* _RECORDS FOR THIS EXERCISE_:
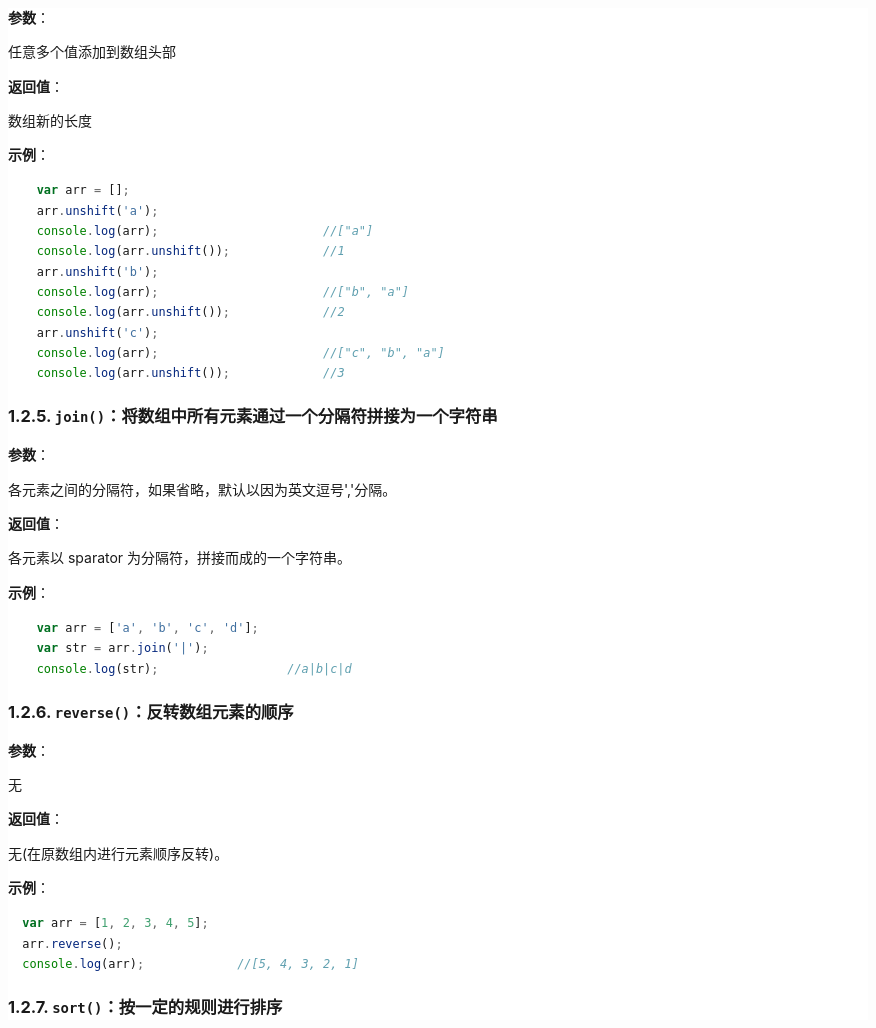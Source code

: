 **参数**：

任意多个值添加到数组头部

**返回值**：

数组新的长度

**示例**：

```JavaScript
    var arr = [];
    arr.unshift('a');
    console.log(arr);                       //["a"]
    console.log(arr.unshift());             //1
    arr.unshift('b');
    console.log(arr);                       //["b", "a"]
    console.log(arr.unshift());             //2
    arr.unshift('c');
    console.log(arr);                       //["c", "b", "a"]
    console.log(arr.unshift());             //3
```

### 1.2.5. `join()`：将数组中所有元素通过一个分隔符拼接为一个字符串

**参数**：

各元素之间的分隔符，如果省略，默认以因为英文逗号','分隔。

**返回值**：

各元素以 sparator 为分隔符，拼接而成的一个字符串。

**示例**：

```JavaScript
    var arr = ['a', 'b', 'c', 'd'];
    var str = arr.join('|');
    console.log(str);                  //a|b|c|d
```

### 1.2.6. `reverse()`：反转数组元素的顺序

**参数**：

无

**返回值**：

无(在原数组内进行元素顺序反转)。

**示例**：

```JavaScript
  var arr = [1, 2, 3, 4, 5];
  arr.reverse();
  console.log(arr);             //[5, 4, 3, 2, 1]
```

### 1.2.7. `sort()`：按一定的规则进行排序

* _WHAT THE TASK ASKS_: Find the word "unshift" in the entries, and copy every line it shows up in.

* _TASK ANSWER_:
    arr.unshift('a');
    console.log(arr.unshift());             //1
    arr.unshift('b');
    console.log(arr.unshift());             //2
    arr.unshift('c');
    console.log(arr.unshift());             //3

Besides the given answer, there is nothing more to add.